Já em meados do século XVII, além disso, foi chamado em causa – mais precisamente pelos teólogos da assim chamada ortodoxia luterana e da escola de Helmstädt, mais próxima de Melancton – o modelo de reunificação do «consensus quinquesaecularis», ou seja, do retorno à situação da doutrina da fé é da igreja vigente nos primeiros cinco séculos a respeito da qual hoje não existiriam controvérsias.
Ideias verdadeiramente fascinantes! Mas será que oferecem uma chave para resolver o problema? Só em aparência. Não foi por acaso que a história as ignorou e a sua legitimação teológica se apoia sobre pés de barro. A tradição, no sentido técnico e teológico do termo não é uma feira de antiguidades onde se possa escolher e adquirir determinados objectos ambicionados!
A «traditio –paradosis» é, em vez disso, um processo dinâmico de desenvolvimento orgânico conforme – seja-me permitida a comparação – ao código genético ínsito na Igreja. Trata-se no entanto de um processo que não encontra correspondência adequada na história profana das formas sociais humanas, nos estados, nas dinastias e assim por diante. Exactamente como a Igreja é uma sociedade «sui generis» não objecto de analogias, também as suas escolhas de vida não são comparáveis, «sic et simpliciter», com as das comunidades puramente humanas e mundanas.
Aqui são decisivos os dados da Revelação divina. Desta resulta a indefectibilidade da Igreja, ou seja o facto de que a Igreja de Cristo, no que respeita ao seu património de fé, os seus sacramentos e a sua estrutura hierárquica fundada sobre a instituição divina, não pode ter um, desenvolvimento que coloque em perigo a sua própria identidade.
Sempre que se tome a sério na fé a acção do Espírito Santo, que habita na Igreja e que, segundo a promessa do Divino Mestre, a guiará até à verdade toda inteira, aparece como óbvio que o princípio «olim non erat sic» não pertence à estrutura da Igreja e, portanto, não pode ser determinante em relação a ela.
Mas se os sínodos acima mencionados, então, efectivamente autorizaram Lotário II a voltar a casar, não seria também aquela decisão guiada pelo Espírito Santo?
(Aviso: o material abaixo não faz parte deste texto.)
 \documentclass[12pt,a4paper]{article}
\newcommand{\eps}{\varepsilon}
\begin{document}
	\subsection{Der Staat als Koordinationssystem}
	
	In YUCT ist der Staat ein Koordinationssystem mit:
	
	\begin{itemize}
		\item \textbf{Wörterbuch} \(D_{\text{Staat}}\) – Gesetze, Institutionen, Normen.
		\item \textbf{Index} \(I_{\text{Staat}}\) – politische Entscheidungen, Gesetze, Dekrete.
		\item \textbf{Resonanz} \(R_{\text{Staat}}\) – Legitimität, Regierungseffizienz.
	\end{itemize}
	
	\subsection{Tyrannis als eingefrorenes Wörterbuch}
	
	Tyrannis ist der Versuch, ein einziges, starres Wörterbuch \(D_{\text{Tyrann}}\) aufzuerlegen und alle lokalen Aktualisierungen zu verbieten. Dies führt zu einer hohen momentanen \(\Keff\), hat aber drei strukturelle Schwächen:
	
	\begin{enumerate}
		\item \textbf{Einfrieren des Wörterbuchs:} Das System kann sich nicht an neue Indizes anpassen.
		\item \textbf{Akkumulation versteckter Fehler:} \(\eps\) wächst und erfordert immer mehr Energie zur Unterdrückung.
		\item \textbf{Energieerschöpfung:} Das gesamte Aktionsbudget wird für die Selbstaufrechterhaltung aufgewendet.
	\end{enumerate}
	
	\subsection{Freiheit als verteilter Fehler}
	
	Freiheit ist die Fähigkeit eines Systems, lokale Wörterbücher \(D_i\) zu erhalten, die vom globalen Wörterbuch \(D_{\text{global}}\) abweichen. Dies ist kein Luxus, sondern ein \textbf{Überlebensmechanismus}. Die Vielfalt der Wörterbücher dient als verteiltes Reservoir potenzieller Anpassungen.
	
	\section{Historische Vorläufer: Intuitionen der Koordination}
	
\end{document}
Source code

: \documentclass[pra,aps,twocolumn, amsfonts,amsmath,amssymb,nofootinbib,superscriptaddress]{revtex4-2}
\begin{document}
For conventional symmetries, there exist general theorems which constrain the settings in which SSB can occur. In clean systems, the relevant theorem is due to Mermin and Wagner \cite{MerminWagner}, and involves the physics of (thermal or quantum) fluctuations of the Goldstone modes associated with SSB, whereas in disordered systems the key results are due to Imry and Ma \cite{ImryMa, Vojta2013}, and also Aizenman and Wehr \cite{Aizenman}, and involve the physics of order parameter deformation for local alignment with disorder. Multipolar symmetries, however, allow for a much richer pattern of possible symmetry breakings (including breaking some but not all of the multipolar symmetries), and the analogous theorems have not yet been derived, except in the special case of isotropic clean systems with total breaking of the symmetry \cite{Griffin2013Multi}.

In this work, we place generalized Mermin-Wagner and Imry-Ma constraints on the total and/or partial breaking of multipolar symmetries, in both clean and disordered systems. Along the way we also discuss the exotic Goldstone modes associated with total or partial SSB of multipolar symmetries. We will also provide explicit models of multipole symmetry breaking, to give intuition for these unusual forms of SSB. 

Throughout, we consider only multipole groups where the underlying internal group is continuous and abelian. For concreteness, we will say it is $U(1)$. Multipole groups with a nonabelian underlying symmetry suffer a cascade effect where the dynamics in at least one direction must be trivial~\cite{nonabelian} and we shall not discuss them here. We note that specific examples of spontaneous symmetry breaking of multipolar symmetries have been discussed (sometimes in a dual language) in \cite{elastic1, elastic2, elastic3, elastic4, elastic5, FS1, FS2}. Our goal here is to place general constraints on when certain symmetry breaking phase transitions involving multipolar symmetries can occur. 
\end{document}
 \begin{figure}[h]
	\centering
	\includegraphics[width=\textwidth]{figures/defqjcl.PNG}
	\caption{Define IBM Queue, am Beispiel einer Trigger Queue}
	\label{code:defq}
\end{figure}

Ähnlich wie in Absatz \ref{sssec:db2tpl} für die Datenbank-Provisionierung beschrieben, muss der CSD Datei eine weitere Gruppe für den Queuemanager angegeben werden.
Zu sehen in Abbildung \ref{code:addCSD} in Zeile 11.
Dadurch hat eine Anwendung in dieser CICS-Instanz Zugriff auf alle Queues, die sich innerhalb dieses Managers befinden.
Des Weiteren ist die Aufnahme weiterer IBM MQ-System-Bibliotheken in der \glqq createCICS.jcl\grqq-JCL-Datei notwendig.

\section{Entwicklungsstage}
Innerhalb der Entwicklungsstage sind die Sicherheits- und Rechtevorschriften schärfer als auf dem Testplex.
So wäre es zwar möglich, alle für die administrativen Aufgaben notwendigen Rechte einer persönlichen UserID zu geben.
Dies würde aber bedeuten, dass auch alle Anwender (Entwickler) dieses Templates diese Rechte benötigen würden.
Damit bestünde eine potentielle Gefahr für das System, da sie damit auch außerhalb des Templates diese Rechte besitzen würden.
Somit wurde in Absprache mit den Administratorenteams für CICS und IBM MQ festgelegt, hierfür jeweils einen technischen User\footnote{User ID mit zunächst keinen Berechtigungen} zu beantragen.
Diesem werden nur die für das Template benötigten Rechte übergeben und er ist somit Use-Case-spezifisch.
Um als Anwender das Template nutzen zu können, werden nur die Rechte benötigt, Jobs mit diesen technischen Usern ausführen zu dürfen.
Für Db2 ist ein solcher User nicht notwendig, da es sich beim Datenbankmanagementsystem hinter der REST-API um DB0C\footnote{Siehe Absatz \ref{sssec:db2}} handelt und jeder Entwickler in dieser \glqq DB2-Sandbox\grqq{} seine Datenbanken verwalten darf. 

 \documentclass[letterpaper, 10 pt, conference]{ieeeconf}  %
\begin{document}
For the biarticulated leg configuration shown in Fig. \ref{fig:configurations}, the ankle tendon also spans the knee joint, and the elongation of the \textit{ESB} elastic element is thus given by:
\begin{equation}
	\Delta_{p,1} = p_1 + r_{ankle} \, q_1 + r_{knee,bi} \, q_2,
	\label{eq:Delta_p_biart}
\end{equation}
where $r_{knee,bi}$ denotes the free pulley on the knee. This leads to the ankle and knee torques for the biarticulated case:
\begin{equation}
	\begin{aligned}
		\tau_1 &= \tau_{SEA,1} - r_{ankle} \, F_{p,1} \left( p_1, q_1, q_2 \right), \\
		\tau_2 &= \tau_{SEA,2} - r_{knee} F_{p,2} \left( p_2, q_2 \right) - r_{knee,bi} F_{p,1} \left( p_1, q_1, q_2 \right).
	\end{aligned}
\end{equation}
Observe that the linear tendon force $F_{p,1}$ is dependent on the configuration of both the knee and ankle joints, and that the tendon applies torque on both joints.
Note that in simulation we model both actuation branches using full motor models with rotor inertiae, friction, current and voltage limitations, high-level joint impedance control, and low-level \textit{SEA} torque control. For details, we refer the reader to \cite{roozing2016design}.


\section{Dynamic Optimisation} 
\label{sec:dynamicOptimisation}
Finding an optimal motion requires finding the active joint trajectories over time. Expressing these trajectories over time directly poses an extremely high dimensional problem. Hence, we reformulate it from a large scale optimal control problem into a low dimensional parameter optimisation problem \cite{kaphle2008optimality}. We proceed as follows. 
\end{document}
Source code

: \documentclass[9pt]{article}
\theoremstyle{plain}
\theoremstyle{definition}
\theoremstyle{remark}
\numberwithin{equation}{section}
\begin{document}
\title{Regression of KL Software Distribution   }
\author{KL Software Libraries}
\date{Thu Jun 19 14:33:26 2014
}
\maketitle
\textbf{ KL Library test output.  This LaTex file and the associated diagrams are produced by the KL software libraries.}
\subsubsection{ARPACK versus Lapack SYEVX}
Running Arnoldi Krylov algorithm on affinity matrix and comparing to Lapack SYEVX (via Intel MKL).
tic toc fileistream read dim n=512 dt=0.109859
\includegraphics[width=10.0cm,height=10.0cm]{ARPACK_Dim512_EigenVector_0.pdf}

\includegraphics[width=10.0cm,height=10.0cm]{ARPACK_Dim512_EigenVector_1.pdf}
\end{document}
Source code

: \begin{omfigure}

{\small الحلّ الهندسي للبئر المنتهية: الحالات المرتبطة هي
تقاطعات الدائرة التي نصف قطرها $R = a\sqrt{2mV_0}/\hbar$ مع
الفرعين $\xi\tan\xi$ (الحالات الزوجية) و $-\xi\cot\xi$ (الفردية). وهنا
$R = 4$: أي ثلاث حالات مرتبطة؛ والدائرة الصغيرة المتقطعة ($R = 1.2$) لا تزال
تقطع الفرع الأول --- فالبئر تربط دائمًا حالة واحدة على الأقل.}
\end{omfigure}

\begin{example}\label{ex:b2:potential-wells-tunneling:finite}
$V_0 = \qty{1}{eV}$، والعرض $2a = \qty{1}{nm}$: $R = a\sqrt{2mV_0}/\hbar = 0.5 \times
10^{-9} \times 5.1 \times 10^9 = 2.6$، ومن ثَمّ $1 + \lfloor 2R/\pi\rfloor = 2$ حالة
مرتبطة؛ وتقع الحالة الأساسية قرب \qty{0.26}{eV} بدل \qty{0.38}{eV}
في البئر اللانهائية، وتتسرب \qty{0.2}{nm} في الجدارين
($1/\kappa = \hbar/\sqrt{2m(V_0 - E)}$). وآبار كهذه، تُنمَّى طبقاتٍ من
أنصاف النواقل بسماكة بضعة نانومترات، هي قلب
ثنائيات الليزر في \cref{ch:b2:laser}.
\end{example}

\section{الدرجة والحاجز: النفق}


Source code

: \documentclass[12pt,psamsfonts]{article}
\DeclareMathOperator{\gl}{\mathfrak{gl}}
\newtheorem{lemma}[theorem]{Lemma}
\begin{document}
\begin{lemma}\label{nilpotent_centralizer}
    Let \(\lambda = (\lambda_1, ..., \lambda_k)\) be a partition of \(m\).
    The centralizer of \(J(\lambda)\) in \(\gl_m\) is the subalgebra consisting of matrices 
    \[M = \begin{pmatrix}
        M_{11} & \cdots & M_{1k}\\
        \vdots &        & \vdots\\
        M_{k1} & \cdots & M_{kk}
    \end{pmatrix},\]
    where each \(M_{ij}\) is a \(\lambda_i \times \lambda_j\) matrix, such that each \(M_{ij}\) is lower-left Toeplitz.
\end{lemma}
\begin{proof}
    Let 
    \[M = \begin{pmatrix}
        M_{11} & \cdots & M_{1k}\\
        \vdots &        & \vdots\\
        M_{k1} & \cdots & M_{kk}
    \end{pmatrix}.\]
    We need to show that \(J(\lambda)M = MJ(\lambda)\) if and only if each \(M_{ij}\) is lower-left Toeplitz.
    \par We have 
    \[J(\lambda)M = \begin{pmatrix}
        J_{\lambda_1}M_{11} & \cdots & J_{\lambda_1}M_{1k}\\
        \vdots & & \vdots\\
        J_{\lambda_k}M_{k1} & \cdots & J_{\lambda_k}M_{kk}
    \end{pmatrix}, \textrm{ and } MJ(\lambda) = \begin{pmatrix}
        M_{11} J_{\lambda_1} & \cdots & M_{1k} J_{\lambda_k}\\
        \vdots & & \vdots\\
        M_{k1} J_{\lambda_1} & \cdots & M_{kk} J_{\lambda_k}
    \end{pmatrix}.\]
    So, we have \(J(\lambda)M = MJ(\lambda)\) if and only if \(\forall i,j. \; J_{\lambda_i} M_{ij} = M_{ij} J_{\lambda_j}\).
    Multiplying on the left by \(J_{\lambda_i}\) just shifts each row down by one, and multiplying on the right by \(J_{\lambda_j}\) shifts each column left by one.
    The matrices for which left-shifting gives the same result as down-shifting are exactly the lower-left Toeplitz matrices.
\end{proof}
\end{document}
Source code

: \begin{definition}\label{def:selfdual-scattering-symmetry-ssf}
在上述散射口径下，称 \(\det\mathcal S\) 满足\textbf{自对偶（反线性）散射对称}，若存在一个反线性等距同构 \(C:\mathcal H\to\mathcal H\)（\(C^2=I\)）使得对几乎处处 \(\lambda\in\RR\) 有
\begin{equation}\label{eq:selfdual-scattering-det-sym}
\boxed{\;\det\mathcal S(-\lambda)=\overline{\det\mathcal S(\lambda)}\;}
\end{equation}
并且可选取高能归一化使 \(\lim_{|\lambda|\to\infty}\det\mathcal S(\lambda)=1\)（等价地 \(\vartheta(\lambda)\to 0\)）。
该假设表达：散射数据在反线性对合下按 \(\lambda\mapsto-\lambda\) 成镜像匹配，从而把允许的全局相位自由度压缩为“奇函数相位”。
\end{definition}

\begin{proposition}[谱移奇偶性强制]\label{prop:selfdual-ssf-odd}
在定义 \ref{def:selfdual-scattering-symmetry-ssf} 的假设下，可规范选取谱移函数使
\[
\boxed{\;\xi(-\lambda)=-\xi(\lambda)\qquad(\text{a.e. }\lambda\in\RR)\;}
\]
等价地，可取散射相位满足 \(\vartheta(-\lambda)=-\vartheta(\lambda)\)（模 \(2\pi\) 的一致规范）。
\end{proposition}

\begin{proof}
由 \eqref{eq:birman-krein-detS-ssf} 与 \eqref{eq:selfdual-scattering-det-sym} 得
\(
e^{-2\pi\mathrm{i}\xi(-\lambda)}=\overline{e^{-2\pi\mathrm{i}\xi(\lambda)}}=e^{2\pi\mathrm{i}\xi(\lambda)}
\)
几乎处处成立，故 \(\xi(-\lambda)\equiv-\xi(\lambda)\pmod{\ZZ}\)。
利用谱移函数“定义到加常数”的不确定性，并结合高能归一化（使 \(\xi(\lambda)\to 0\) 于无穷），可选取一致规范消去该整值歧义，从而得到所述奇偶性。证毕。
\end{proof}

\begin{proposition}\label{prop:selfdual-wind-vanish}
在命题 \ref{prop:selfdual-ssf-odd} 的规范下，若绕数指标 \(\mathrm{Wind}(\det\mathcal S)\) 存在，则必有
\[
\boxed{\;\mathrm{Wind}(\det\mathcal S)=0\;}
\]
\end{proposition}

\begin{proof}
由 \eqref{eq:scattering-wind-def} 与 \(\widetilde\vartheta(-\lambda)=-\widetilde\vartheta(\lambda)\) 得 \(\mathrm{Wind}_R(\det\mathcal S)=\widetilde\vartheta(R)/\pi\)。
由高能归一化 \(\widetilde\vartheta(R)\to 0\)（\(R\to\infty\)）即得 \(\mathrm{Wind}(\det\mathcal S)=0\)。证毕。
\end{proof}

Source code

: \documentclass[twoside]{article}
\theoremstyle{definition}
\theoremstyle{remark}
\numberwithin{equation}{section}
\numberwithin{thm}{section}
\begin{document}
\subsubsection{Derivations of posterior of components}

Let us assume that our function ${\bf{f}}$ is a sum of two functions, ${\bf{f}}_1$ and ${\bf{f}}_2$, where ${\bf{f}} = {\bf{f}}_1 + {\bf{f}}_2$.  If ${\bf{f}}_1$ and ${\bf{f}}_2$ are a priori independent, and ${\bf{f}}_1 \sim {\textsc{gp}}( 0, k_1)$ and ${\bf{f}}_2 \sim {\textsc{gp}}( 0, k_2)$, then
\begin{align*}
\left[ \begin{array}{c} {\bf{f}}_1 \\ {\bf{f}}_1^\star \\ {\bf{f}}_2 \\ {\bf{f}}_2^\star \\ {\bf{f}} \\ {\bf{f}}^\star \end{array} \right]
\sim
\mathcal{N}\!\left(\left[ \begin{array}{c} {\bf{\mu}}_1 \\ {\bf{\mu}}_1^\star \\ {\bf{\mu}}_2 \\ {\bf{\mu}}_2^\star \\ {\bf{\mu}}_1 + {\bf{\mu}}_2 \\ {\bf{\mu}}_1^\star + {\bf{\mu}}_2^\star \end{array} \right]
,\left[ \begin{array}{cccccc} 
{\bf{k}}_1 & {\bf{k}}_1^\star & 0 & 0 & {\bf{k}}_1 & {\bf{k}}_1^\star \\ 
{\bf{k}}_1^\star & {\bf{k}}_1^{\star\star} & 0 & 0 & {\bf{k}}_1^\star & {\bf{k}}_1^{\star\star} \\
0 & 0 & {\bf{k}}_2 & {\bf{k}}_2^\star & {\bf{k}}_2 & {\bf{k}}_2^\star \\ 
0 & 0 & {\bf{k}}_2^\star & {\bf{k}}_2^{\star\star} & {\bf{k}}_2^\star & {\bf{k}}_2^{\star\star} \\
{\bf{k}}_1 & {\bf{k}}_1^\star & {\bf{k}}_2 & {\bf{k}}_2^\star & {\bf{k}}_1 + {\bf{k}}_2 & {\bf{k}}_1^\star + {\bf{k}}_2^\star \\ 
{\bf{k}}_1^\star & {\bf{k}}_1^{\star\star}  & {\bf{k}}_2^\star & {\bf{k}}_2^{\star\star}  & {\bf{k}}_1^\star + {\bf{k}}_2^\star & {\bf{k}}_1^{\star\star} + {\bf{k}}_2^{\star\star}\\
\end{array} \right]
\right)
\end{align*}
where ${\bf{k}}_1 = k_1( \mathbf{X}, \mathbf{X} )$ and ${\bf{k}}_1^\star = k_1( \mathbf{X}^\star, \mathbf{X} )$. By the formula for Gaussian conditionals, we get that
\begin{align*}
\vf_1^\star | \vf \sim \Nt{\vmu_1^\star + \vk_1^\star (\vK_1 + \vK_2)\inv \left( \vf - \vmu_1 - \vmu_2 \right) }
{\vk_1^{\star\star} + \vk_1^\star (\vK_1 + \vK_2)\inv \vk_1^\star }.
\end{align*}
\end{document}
Não seria talvez uma expressão da «traditio»?
A isso responde a pergunta sobre a forma concreta e a competência daqueles sínodos. É verdade que eles não tomaram decisões doutrinais, nem emanaram leis, e todavia, pretenderam julgar, e isto não em matéria puramente jurídica, mas sim sacramental. No caso examinado aqueles sínodos de facto não eram livres, e dada a pressão exercida pelo rei, deviam indubiamente ser considerados de parte ou até mesmo corruptos. A sua dependência de Lotário II levou a uma condescendência tal acerca dos desejos do rei, que levou os bispos até a violar o direito e a corromper os legados pontifícios.
Tendo em conta as circunstâncias e outras irregularidades, era evidente que aqueles sínodos tinham feito tudo menos administrar a justiça. Exactamente deste género de experiências é que derivou a norma de direito canónico que retira aos tribunais eclesiásticos territoriais a competência para as causas respeitantes aos detentores de poder máximo do Estado e indica como único foro competente o tribunal do Papa (Código de Direito Canónico, cânone 1405). No caso ilustrado, acrescenta-se como ulterior critério decisivo a valoração negativa, sem cumplicidades, do Papa sobre tais sínodos, sobre o seu modo de proceder e sobre o seu juízo final. Não se pode portanto pensar sequer remotamente que semelhantes assembleias possam ser um lugar onde colher a tradição autêntica e vinculativa da Igreja.
É certo que não só os concílios gerais mas também os sínodos particulares podem formular a «traditio» de forma vinculante. No entanto podem fazê-lo apenas na medida em que correspondam eles mesmos às exigências quer formais quer de conteúdo da tradição autêntica. Isto, no entanto, – é importante sublinhar – não era o caso no que respeita às assembleias de bispos aqui examinadas.